**Instructions to follow:** Identify all lines in the data containing the string "使得不太和可接受的变得可接受". Copy them out.

BEGIN

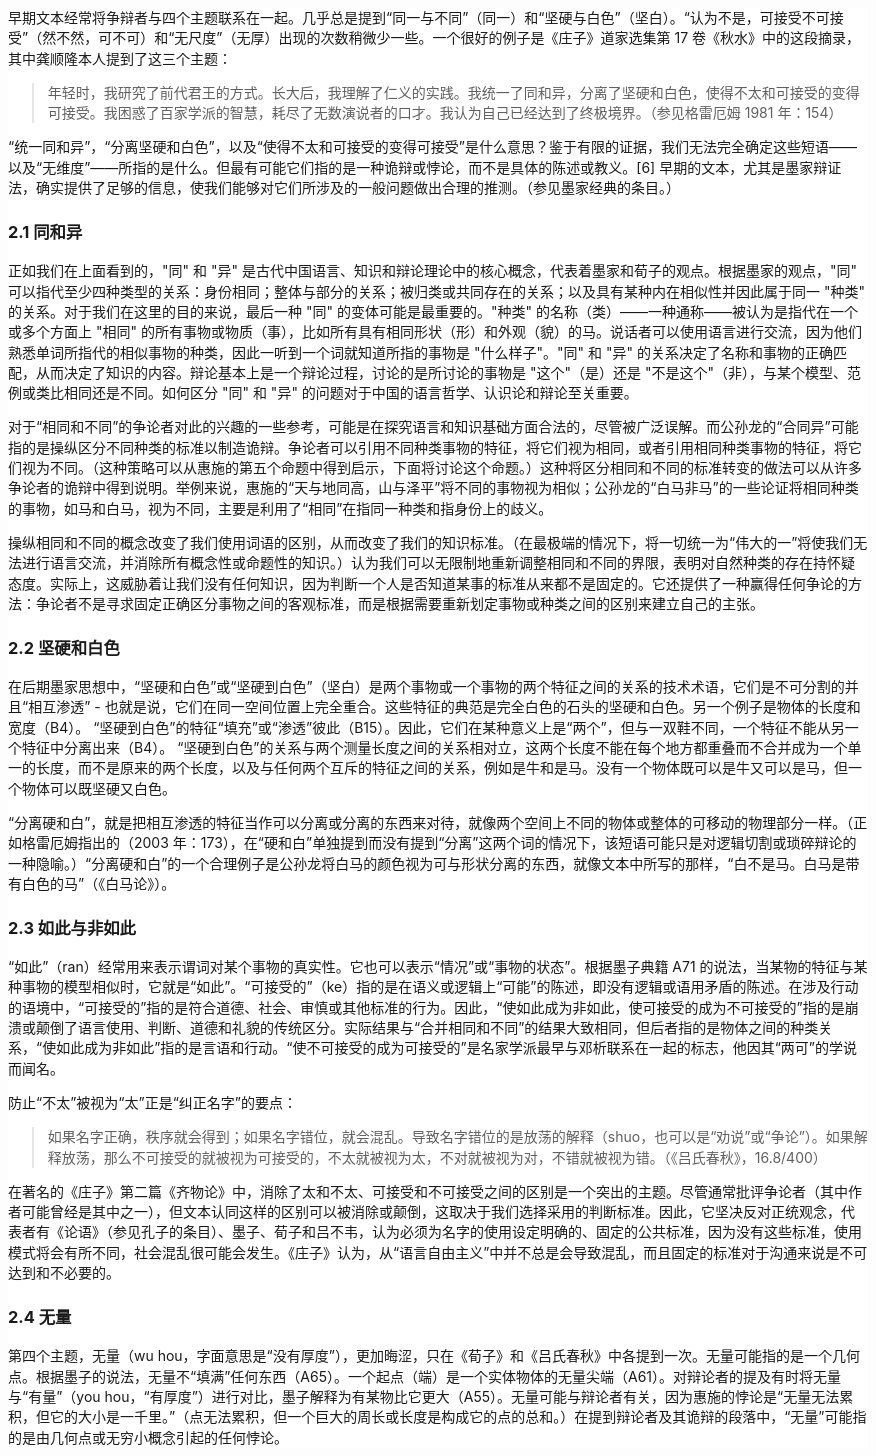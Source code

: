早期文本经常将争辩者与四个主题联系在一起。几乎总是提到“同一与不同”（同一）和“坚硬与白色”（坚白）。“认为不是，可接受不可接受”（然不然，可不可）和“无尺度”（无厚）出现的次数稍微少一些。一个很好的例子是《庄子》道家选集第 17 卷《秋水》中的这段摘录，其中龚顺隆本人提到了这三个主题：

> 年轻时，我研究了前代君王的方式。长大后，我理解了仁义的实践。我统一了同和异，分离了坚硬和白色，使得不太和可接受的变得可接受。我困惑了百家学派的智慧，耗尽了无数演说者的口才。我认为自己已经达到了终极境界。（参见格雷厄姆 1981 年：154）

“统一同和异”，“分离坚硬和白色”，以及“使得不太和可接受的变得可接受”是什么意思？鉴于有限的证据，我们无法完全确定这些短语——以及“无维度”——所指的是什么。但最有可能它们指的是一种诡辩或悖论，而不是具体的陈述或教义。[6] 早期的文本，尤其是墨家辩证法，确实提供了足够的信息，使我们能够对它们所涉及的一般问题做出合理的推测。（参见墨家经典的条目。）

### 2.1 同和异

正如我们在上面看到的，"同" 和 "异" 是古代中国语言、知识和辩论理论中的核心概念，代表着墨家和荀子的观点。根据墨家的观点，"同" 可以指代至少四种类型的关系：身份相同；整体与部分的关系；被归类或共同存在的关系；以及具有某种内在相似性并因此属于同一 "种类" 的关系。对于我们在这里的目的来说，最后一种 "同" 的变体可能是最重要的。"种类" 的名称（类）——一种通称——被认为是指代在一个或多个方面上 "相同" 的所有事物或物质（事），比如所有具有相同形状（形）和外观（貌）的马。说话者可以使用语言进行交流，因为他们熟悉单词所指代的相似事物的种类，因此一听到一个词就知道所指的事物是 "什么样子"。"同" 和 "异" 的关系决定了名称和事物的正确匹配，从而决定了知识的内容。辩论基本上是一个辩论过程，讨论的是所讨论的事物是 "这个"（是）还是 "不是这个"（非），与某个模型、范例或类比相同还是不同。如何区分 "同" 和 "异" 的问题对于中国的语言哲学、认识论和辩论至关重要。

对于“相同和不同”的争论者对此的兴趣的一些参考，可能是在探究语言和知识基础方面合法的，尽管被广泛误解。而公孙龙的“合同异”可能指的是操纵区分不同种类的标准以制造诡辩。争论者可以引用不同种类事物的特征，将它们视为相同，或者引用相同种类事物的特征，将它们视为不同。（这种策略可以从惠施的第五个命题中得到启示，下面将讨论这个命题。）这种将区分相同和不同的标准转变的做法可以从许多争论者的诡辩中得到说明。举例来说，惠施的“天与地同高，山与泽平”将不同的事物视为相似；公孙龙的“白马非马”的一些论证将相同种类的事物，如马和白马，视为不同，主要是利用了“相同”在指同一种类和指身份上的歧义。

操纵相同和不同的概念改变了我们使用词语的区别，从而改变了我们的知识标准。（在最极端的情况下，将一切统一为“伟大的一”将使我们无法进行语言交流，并消除所有概念性或命题性的知识。）认为我们可以无限制地重新调整相同和不同的界限，表明对自然种类的存在持怀疑态度。实际上，这威胁着让我们没有任何知识，因为判断一个人是否知道某事的标准从来都不是固定的。它还提供了一种赢得任何争论的方法：争论者不是寻求固定正确区分事物之间的客观标准，而是根据需要重新划定事物或种类之间的区别来建立自己的主张。

### 2.2 坚硬和白色

在后期墨家思想中，“坚硬和白色”或“坚硬到白色”（坚白）是两个事物或一个事物的两个特征之间的关系的技术术语，它们是不可分割的并且“相互渗透” - 也就是说，它们在同一空间位置上完全重合。这些特征的典范是完全白色的石头的坚硬和白色。另一个例子是物体的长度和宽度（B4）。 “坚硬到白色”的特征“填充”或“渗透”彼此（B15）。因此，它们在某种意义上是“两个”，但与一双鞋不同，一个特征不能从另一个特征中分离出来（B4）。 “坚硬到白色”的关系与两个测量长度之间的关系相对立，这两个长度不能在每个地方都重叠而不合并成为一个单一的长度，而不是原来的两个长度，以及与任何两个互斥的特征之间的关系，例如是牛和是马。没有一个物体既可以是牛又可以是马，但一个物体可以既坚硬又白色。

“分离硬和白”，就是把相互渗透的特征当作可以分离或分离的东西来对待，就像两个空间上不同的物体或整体的可移动的物理部分一样。（正如格雷厄姆指出的（2003 年：173），在“硬和白”单独提到而没有提到“分离”这两个词的情况下，该短语可能只是对逻辑切割或琐碎辩论的一种隐喻。）“分离硬和白”的一个合理例子是公孙龙将白马的颜色视为可与形状分离的东西，就像文本中所写的那样，“白不是马。白马是带有白色的马”（《白马论》）。

### 2.3 如此与非如此

“如此”（ran）经常用来表示谓词对某个事物的真实性。它也可以表示“情况”或“事物的状态”。根据墨子典籍 A71 的说法，当某物的特征与某种事物的模型相似时，它就是“如此”。“可接受的”（ke）指的是在语义或逻辑上“可能”的陈述，即没有逻辑或语用矛盾的陈述。在涉及行动的语境中，“可接受的”指的是符合道德、社会、审慎或其他标准的行为。因此，“使如此成为非如此，使可接受的成为不可接受的”指的是崩溃或颠倒了语言使用、判断、道德和礼貌的传统区分。实际结果与“合并相同和不同”的结果大致相同，但后者指的是物体之间的种类关系，“使如此成为非如此”指的是言语和行动。“使不可接受的成为可接受的”是名家学派最早与邓析联系在一起的标志，他因其“两可”的学说而闻名。

防止“不太”被视为“太”正是“纠正名字”的要点：

> 如果名字正确，秩序就会得到；如果名字错位，就会混乱。导致名字错位的是放荡的解释（shuo，也可以是“劝说”或“争论”）。如果解释放荡，那么不可接受的就被视为可接受的，不太就被视为太，不对就被视为对，不错就被视为错。（《吕氏春秋》，16.8/400）

在著名的《庄子》第二篇《齐物论》中，消除了太和不太、可接受和不可接受之间的区别是一个突出的主题。尽管通常批评争论者（其中作者可能曾经是其中之一），但文本认同这样的区别可以被消除或颠倒，这取决于我们选择采用的判断标准。因此，它坚决反对正统观念，代表者有《论语》（参见孔子的条目）、墨子、荀子和吕不韦，认为必须为名字的使用设定明确的、固定的公共标准，因为没有这些标准，使用模式将会有所不同，社会混乱很可能会发生。《庄子》认为，从“语言自由主义”中并不总是会导致混乱，而且固定的标准对于沟通来说是不可达到和不必要的。

### 2.4 无量

第四个主题，无量（wu hou，字面意思是“没有厚度”），更加晦涩，只在《荀子》和《吕氏春秋》中各提到一次。无量可能指的是一个几何点。根据墨子的说法，无量不“填满”任何东西（A65）。一个起点（端）是一个实体物体的无量尖端（A61）。对辩论者的提及有时将无量与“有量”（you hou，“有厚度”）进行对比，墨子解释为有某物比它更大（A55）。无量可能与辩论者有关，因为惠施的悖论是“无量无法累积，但它的大小是一千里。”（点无法累积，但一个巨大的周长或长度是构成它的点的总和。）在提到辩论者及其诡辩的段落中，“无量”可能指的是由几何点或无穷小概念引起的任何悖论。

END

**Response for this exercise:**
> 年轻时，我研究了前代君王的方式。长大后，我理解了仁义的实践。我统一了同和异，分离了坚硬和白色，使得不太和可接受的变得可接受。我困惑了百家学派的智慧，耗尽了无数演说者的口才。我认为自己已经达到了终极境界。（参见格雷厄姆 1981 年：154）
“统一同和异”，“分离坚硬和白色”，以及“使得不太和可接受的变得可接受”是什么意思？鉴于有限的证据，我们无法完全确定这些短语——以及“无维度”——所指的是什么。但最有可能它们指的是一种诡辩或悖论，而不是具体的陈述或教义。[6] 早期的文本，尤其是墨家辩证法，确实提供了足够的信息，使我们能够对它们所涉及的一般问题做出合理的推测。（参见墨家经典的条目。）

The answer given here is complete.